*** Information supplied ***
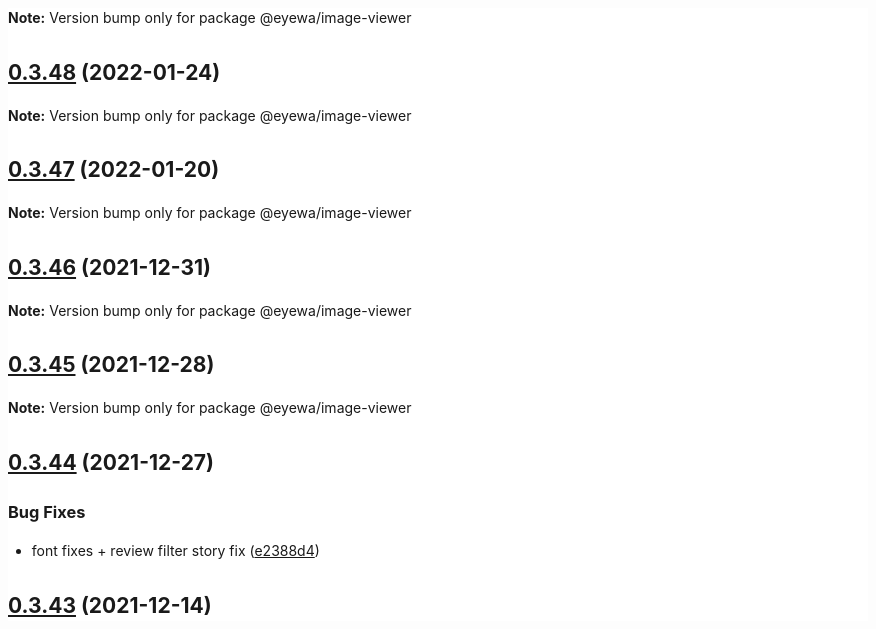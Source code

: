 **Note:** Version bump only for package @eyewa/image-viewer





## [0.3.48](https://github.com/GunjanjainEyewa/fe-core/compare/@eyewa/image-viewer@0.3.47...@eyewa/image-viewer@0.3.48) (2022-01-24)

**Note:** Version bump only for package @eyewa/image-viewer





## [0.3.47](https://github.com/GunjanjainEyewa/fe-core/compare/@eyewa/image-viewer@0.3.46...@eyewa/image-viewer@0.3.47) (2022-01-20)

**Note:** Version bump only for package @eyewa/image-viewer





## [0.3.46](https://github.com/GunjanjainEyewa/fe-core/compare/@eyewa/image-viewer@0.3.45...@eyewa/image-viewer@0.3.46) (2021-12-31)

**Note:** Version bump only for package @eyewa/image-viewer





## [0.3.45](https://github.com/GunjanjainEyewa/fe-core/compare/@eyewa/image-viewer@0.3.44...@eyewa/image-viewer@0.3.45) (2021-12-28)

**Note:** Version bump only for package @eyewa/image-viewer





## [0.3.44](https://github.com/GunjanjainEyewa/fe-core/compare/@eyewa/image-viewer@0.3.43...@eyewa/image-viewer@0.3.44) (2021-12-27)


### Bug Fixes

* font fixes + review filter story fix ([e2388d4](https://github.com/GunjanjainEyewa/fe-core/commit/e2388d4c526dab21aac55447086330dc9c685ed6))





## [0.3.43](https://github.com/GunjanjainEyewa/fe-core/compare/@eyewa/image-viewer@0.3.42...@eyewa/image-viewer@0.3.43) (2021-12-14)
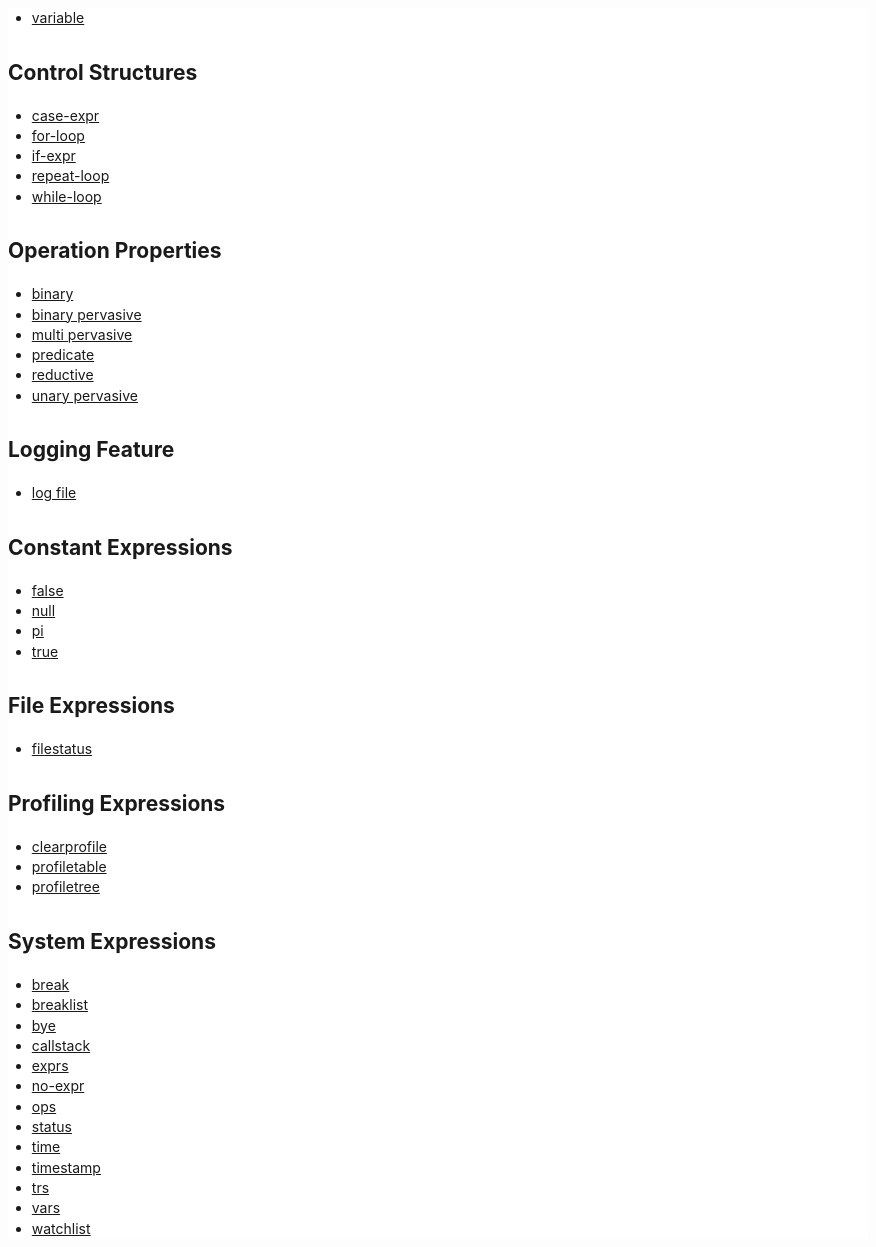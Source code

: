  - [variable](#variable)
      
## Control Structures

 - [case-expr](#case-expr)
 - [for-loop](#for-loop)
 - [if-expr](#if-expr)
 - [repeat-loop](#repeat-loop)
 - [while-loop](#while-loop)

## Operation Properties

 - [binary](#binary)
 - [binary pervasive](#binary-pervasive)
 - [multi pervasive](#multi-pervasive)
 - [predicate](#predicate)
 - [reductive](#reductive)
 - [unary pervasive](#unary-pervasive)

## Logging Feature

 - [log file](#log-file)

## Constant Expressions

 - [false](#false)
 - [null](#null)
 - [pi](#pi)
 - [true](#true)

## File Expressions

 - [filestatus](#filestatus)

## Profiling Expressions

 - [clearprofile](#clearprofile)
 - [profiletable](#profiletable)
 - [profiletree](#profiletree)

## System Expressions

 - [break](#break)
 - [breaklist](#breaklist)
 - [bye](#bye)
 - [callstack](#callstack)
 - [exprs](#exprs)
 - [no\-expr](#no-expr)
 - [ops](#ops)
 - [status](#status)
 - [time](#time)
 - [timestamp](#timestamp)
 - [trs](#trs)
 - [vars](#vars)
 - [watchlist](#watchlist)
*** End of Information supplied ***
## Description of the task
Find the line with "- [break](#break)". Transcribe it and every line after it exactly, through the end of the records above, and nothing else.

## Written answer
 - [break](#break)
 - [breaklist](#breaklist)
 - [bye](#bye)
 - [callstack](#callstack)
 - [exprs](#exprs)
 - [no\-expr](#no-expr)
 - [ops](#ops)
 - [status](#status)
 - [time](#time)
 - [timestamp](#timestamp)
 - [trs](#trs)
 - [vars](#vars)
 - [watchlist](#watchlist)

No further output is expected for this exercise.